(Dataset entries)
▬▬▬
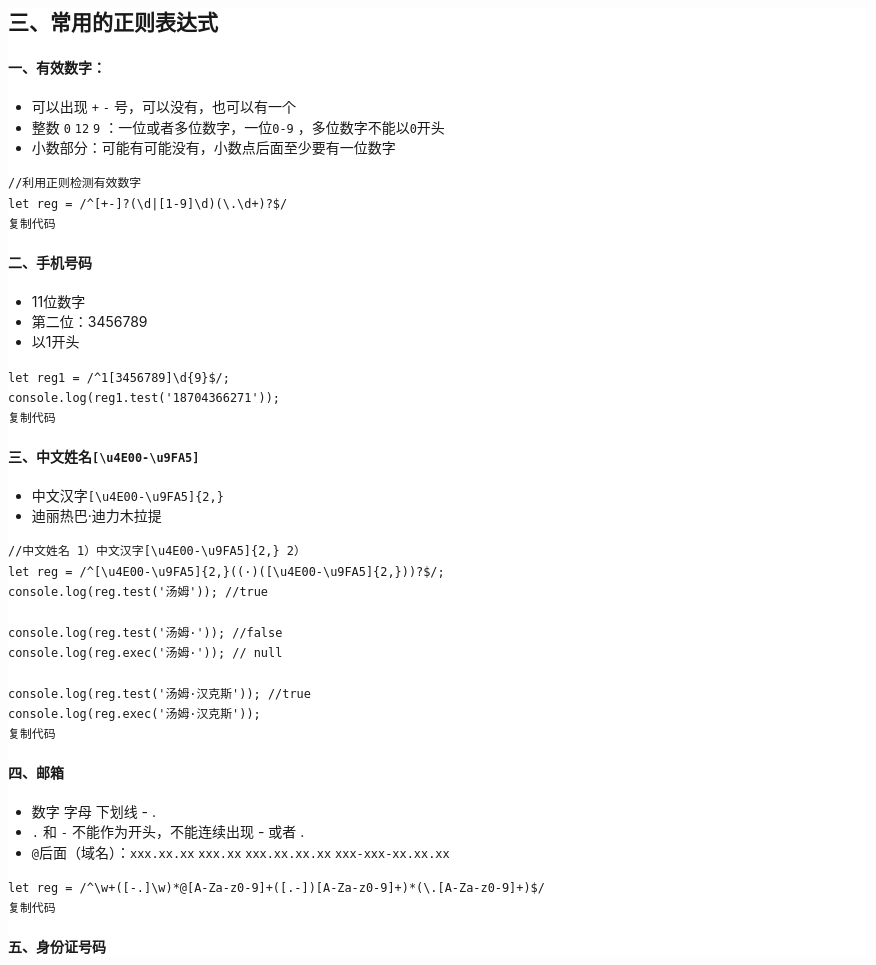 ## 三、常用的正则表达式

#### 一、有效数字：

- 可以出现 `+` `-` 号，可以没有，也可以有一个
- 整数 `0` `12` `9` ：一位或者多位数字，一位`0-9` ，多位数字不能以`0`开头
- 小数部分：可能有可能没有，小数点后面至少要有一位数字

```
//利用正则检测有效数字
let reg = /^[+-]?(\d|[1-9]\d)(\.\d+)?$/
复制代码
```

#### 二、手机号码

- 11位数字
- 第二位：3456789
- 以1开头

```
let reg1 = /^1[3456789]\d{9}$/;
console.log(reg1.test('18704366271'));
复制代码
```

#### 三、中文姓名`[\u4E00-\u9FA5]`

- 中文汉字`[\u4E00-\u9FA5]{2,}`
- 迪丽热巴·迪力木拉提

```
//中文姓名 1）中文汉字[\u4E00-\u9FA5]{2,} 2）
let reg = /^[\u4E00-\u9FA5]{2,}((·)([\u4E00-\u9FA5]{2,}))?$/;
console.log(reg.test('汤姆')); //true

console.log(reg.test('汤姆·')); //false
console.log(reg.exec('汤姆·')); // null

console.log(reg.test('汤姆·汉克斯')); //true
console.log(reg.exec('汤姆·汉克斯'));
复制代码
```

#### 四、邮箱

- 数字 字母 下划线 - .
- `.` 和 `-` 不能作为开头，不能连续出现 - 或者 .
- `@`后面（域名）：`xxx.xx.xx` `xxx.xx` `xxx.xx.xx.xx` `xxx-xxx-xx.xx.xx`

```
let reg = /^\w+([-.]\w)*@[A-Za-z0-9]+([.-])[A-Za-z0-9]+)*(\.[A-Za-z0-9]+)$/
复制代码
```

#### 五、身份证号码
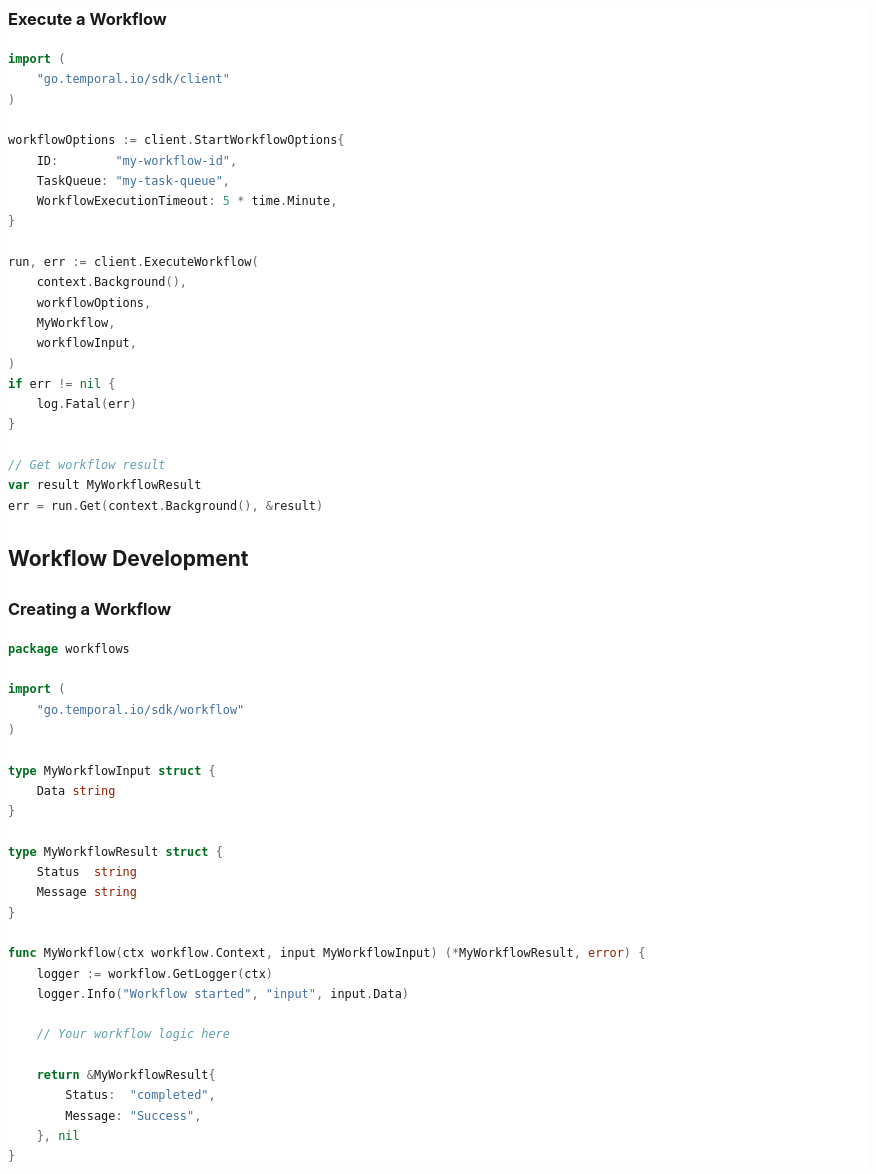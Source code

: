 ### Execute a Workflow

```go
import (
    "go.temporal.io/sdk/client"
)

workflowOptions := client.StartWorkflowOptions{
    ID:        "my-workflow-id",
    TaskQueue: "my-task-queue",
    WorkflowExecutionTimeout: 5 * time.Minute,
}

run, err := client.ExecuteWorkflow(
    context.Background(),
    workflowOptions,
    MyWorkflow,
    workflowInput,
)
if err != nil {
    log.Fatal(err)
}

// Get workflow result
var result MyWorkflowResult
err = run.Get(context.Background(), &result)
```

## Workflow Development

### Creating a Workflow

```go
package workflows

import (
    "go.temporal.io/sdk/workflow"
)

type MyWorkflowInput struct {
    Data string
}

type MyWorkflowResult struct {
    Status  string
    Message string
}

func MyWorkflow(ctx workflow.Context, input MyWorkflowInput) (*MyWorkflowResult, error) {
    logger := workflow.GetLogger(ctx)
    logger.Info("Workflow started", "input", input.Data)

    // Your workflow logic here

    return &MyWorkflowResult{
        Status:  "completed",
        Message: "Success",
    }, nil
}
```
▬▬▬
• **Your goal**: Copy the data verbatim, skipping any image it holds.

• **Task answer**:
 ## 三、常用的正则表达式

#### 一、有效数字：

- 可以出现 `+` `-` 号，可以没有，也可以有一个
- 整数 `0` `12` `9` ：一位或者多位数字，一位`0-9` ，多位数字不能以`0`开头
- 小数部分：可能有可能没有，小数点后面至少要有一位数字

```
//利用正则检测有效数字
let reg = /^[+-]?(\d|[1-9]\d)(\.\d+)?$/
复制代码
```

#### 二、手机号码

- 11位数字
- 第二位：3456789
- 以1开头

```
let reg1 = /^1[3456789]\d{9}$/;
console.log(reg1.test('18704366271'));
复制代码
```

#### 三、中文姓名`[\u4E00-\u9FA5]`

- 中文汉字`[\u4E00-\u9FA5]{2,}`
- 迪丽热巴·迪力木拉提

```
//中文姓名 1）中文汉字[\u4E00-\u9FA5]{2,} 2）
let reg = /^[\u4E00-\u9FA5]{2,}((·)([\u4E00-\u9FA5]{2,}))?$/;
console.log(reg.test('汤姆')); //true

console.log(reg.test('汤姆·')); //false
console.log(reg.exec('汤姆·')); // null

console.log(reg.test('汤姆·汉克斯')); //true
console.log(reg.exec('汤姆·汉克斯'));
复制代码
```

#### 四、邮箱

- 数字 字母 下划线 - .
- `.` 和 `-` 不能作为开头，不能连续出现 - 或者 .
- `@`后面（域名）：`xxx.xx.xx` `xxx.xx` `xxx.xx.xx.xx` `xxx-xxx-xx.xx.xx`

```
let reg = /^\w+([-.]\w)*@[A-Za-z0-9]+([.-])[A-Za-z0-9]+)*(\.[A-Za-z0-9]+)$/
复制代码
```

#### 五、身份证号码
Source code

: ### Execute a Workflow

```go
import (
    "go.temporal.io/sdk/client"
)

workflowOptions := client.StartWorkflowOptions{
    ID:        "my-workflow-id",
    TaskQueue: "my-task-queue",
    WorkflowExecutionTimeout: 5 * time.Minute,
}

run, err := client.ExecuteWorkflow(
    context.Background(),
    workflowOptions,
    MyWorkflow,
    workflowInput,
)
if err != nil {
    log.Fatal(err)
}

// Get workflow result
var result MyWorkflowResult
err = run.Get(context.Background(), &result)
```

## Workflow Development

### Creating a Workflow

```go
package workflows

import (
    "go.temporal.io/sdk/workflow"
)

type MyWorkflowInput struct {
    Data string
}

type MyWorkflowResult struct {
    Status  string
    Message string
}

func MyWorkflow(ctx workflow.Context, input MyWorkflowInput) (*MyWorkflowResult, error) {
    logger := workflow.GetLogger(ctx)
    logger.Info("Workflow started", "input", input.Data)

    // Your workflow logic here

    return &MyWorkflowResult{
        Status:  "completed",
        Message: "Success",
    }, nil
}
```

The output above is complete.